The deal will be finalized during a meeting in Barbados on Tuesday, sources said.

Maduro won in a 2018 election that were criticized as fraudulent. He runs a repressive regime that is also on the international watchlist for harboring and financing terrorists.

“Venezuela remained a permissive environment for known terrorist groups, including dissidents of the Revolutionary Armed Forces of Colombia (FARC), the Colombian-origin ELN, and Hizballah sympathizers,” according to the U.S. State Department in 2020.

Venezuela is also still under a presidential Executive Order 13692, which declared a national emergency with respect to human rights violations, persecution of political opponents, suppression of press freedoms, use of violence and intimidation, and other abuses of power by the Venezuelan government. The order was put in place by President Barack Obama in 2015, kept in place by Presidents Donald Trump and Biden, and continued in a declaration by Biden in March of 2023.

“The situation in Venezuela continues to pose an unusual and extraordinary threat to the national security and foreign policy of the United States.  For this reason, I have determined that it is necessary to continue the national emergency declared in Executive Order 13692 with respect to the situation in Venezuela,” Biden said on March 1.

In 2022, Biden conducted a prisoner swap with Venezuela.
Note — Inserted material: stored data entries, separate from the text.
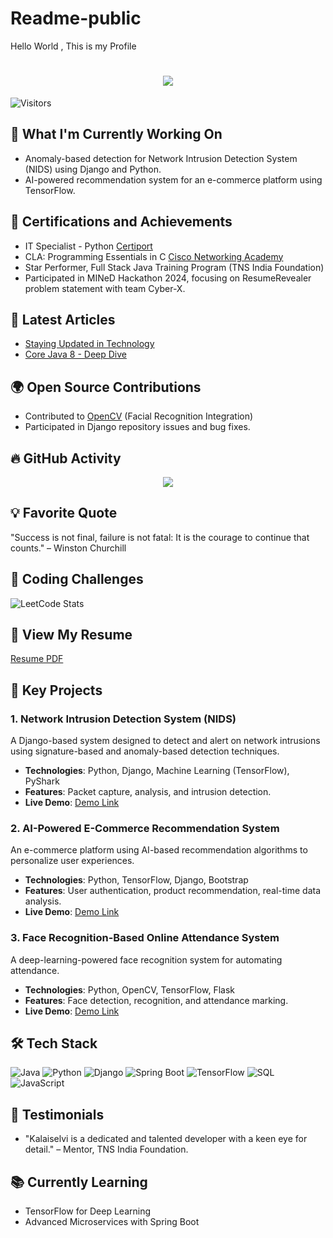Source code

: # Readme-public
Hello World , This is my Profile
<h1 align="center">
  <img src="https://readme-typing-svg.demolab.com?font=Fira+Code&weight=600&size=24&pause=1000&color=blue&center=true&vCenter=true&random=false&width=435&lines=Hey+there%2C+I'm+Kalaiselvi" />
</h1>

![Visitors](https://komarev.com/ghpvc/?username=Kalaiselvi-A&color=blueviolet)

## 🔨 What I'm Currently Working On
- Anomaly-based detection for Network Intrusion Detection System (NIDS) using Django and Python.
- AI-powered recommendation system for an e-commerce platform using TensorFlow.

## 🏅 Certifications and Achievements
- IT Specialist - Python [Certiport](https://www.certiport.com/)
- CLA: Programming Essentials in C [Cisco Networking Academy](https://www.netacad.com/)
- Star Performer, Full Stack Java Training Program (TNS India Foundation)
- Participated in MINeD Hackathon 2024, focusing on ResumeRevealer problem statement with team Cyber-X.

## 📝 Latest Articles
- [Staying Updated in Technology](https://www.linkedin.com/in/kalaiselvi-a/)
- [Core Java 8 - Deep Dive](https://www.linkedin.com/in/kalaiselvi-a/)

## 🌍 Open Source Contributions
- Contributed to [OpenCV](https://github.com/opencv/opencv) (Facial Recognition Integration)
- Participated in Django repository issues and bug fixes.

## 🔥 GitHub Activity
<p align="center">
  <img src="https://github-readme-activity-graph.vercel.app/graph?username=Kalaiselvi-A&theme=react-dark&hide_border=false&area=true" />
</p>

## 💡 Favorite Quote
"Success is not final, failure is not fatal: It is the courage to continue that counts." – Winston Churchill

## 🏅 Coding Challenges
![LeetCode Stats](https://leetcode-stats.vercel.app/api?username=kalaiselvia)

## 📄 View My Resume
[Resume PDF](https://github.com/Kalaiselvi-A/resume.pdf)

## 🌟 Key Projects
### 1. Network Intrusion Detection System (NIDS)
A Django-based system designed to detect and alert on network intrusions using signature-based and anomaly-based detection techniques. 
- **Technologies**: Python, Django, Machine Learning (TensorFlow), PyShark
- **Features**: Packet capture, analysis, and intrusion detection.
- **Live Demo**: [Demo Link](https://github.com/Kalaiselvi-A/NIDS-Demo)
  
### 2. AI-Powered E-Commerce Recommendation System
An e-commerce platform using AI-based recommendation algorithms to personalize user experiences.
- **Technologies**: Python, TensorFlow, Django, Bootstrap
- **Features**: User authentication, product recommendation, real-time data analysis.
- **Live Demo**: [Demo Link](https://github.com/Kalaiselvi-A/ECommerce-AI)

### 3. Face Recognition-Based Online Attendance System
A deep-learning-powered face recognition system for automating attendance.
- **Technologies**: Python, OpenCV, TensorFlow, Flask
- **Features**: Face detection, recognition, and attendance marking.
- **Live Demo**: [Demo Link](https://github.com/Kalaiselvi-A/FaceRecognition-Attendance)

## 🛠 Tech Stack
![Java](https://img.shields.io/badge/Java-ED8B00?style=for-the-badge&logo=java&logoColor=white)
![Python](https://img.shields.io/badge/Python-3776AB?style=for-the-badge&logo=python&logoColor=white)
![Django](https://img.shields.io/badge/Django-092E20?style=for-the-badge&logo=django&logoColor=white)
![Spring Boot](https://img.shields.io/badge/Spring%20Boot-6DB33F?style=for-the-badge&logo=spring-boot&logoColor=white)
![TensorFlow](https://img.shields.io/badge/TensorFlow-FF6F00?style=for-the-badge&logo=tensorflow&logoColor=white)
![SQL](https://img.shields.io/badge/SQL-4479A1?style=for-the-badge&logo=MySQL&logoColor=white)
![JavaScript](https://img.shields.io/badge/JavaScript-F7DF1E?style=for-the-badge&logo=javascript&logoColor=black)

## 💬 Testimonials
- "Kalaiselvi is a dedicated and talented developer with a keen eye for detail." – Mentor, TNS India Foundation.
  
## 📚 Currently Learning
- TensorFlow for Deep Learning
- Advanced Microservices with Spring Boot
In order to get back several wrongfully detained Americans, Biden exchanged two drug dealers who were referred to as the Maduro “narco nephews,” because of their blood relations with President Madura’s wife.

Efrain Antonio Campo Flores and Francisco Flores de Freitas, the narcotics traffickers who had been arrested in Haiti by U.S. drug enforcement agents for trafficking of 800 kilograms of cocaine they were planning to bring to New York City, were sent back to Venezuela in exchange for seven Americans, five of them business executives of Citgo Petroleum Corporation, and one who was a Marine Corps veteran, Matthew Heath, who had been held captive for two years.

Heath, who had been traveling in South America, was lured into Venezuela by its intelligence forces, and he was immediately arrested as soon as he set foot in the country. His dramatic story was told in the Miami Herald when he returned.

Then, in November of 2022, Chevron received permission from the Biden Administration to expand production in Venezuela to import to America, despite the existing sanctions and executive orders pertaining to the Maduro regime.

The lifting of oil sanctions by Biden administration reversed sanctions put in place by Trump

“The license to Chevron was issued the same day that the regime and the democratic opposition forces began a dialogue in Mexico City that was supposed to lead to less repression and some kind of political opening that would culminate in free elections in 2024. Moreover, the negotiations were supposed to produce a deal that would create a fund, overseen by the UN, to help ameliorate Venezuela’s horrendous humanitarian situation,” according to the Council on Foreign Relations.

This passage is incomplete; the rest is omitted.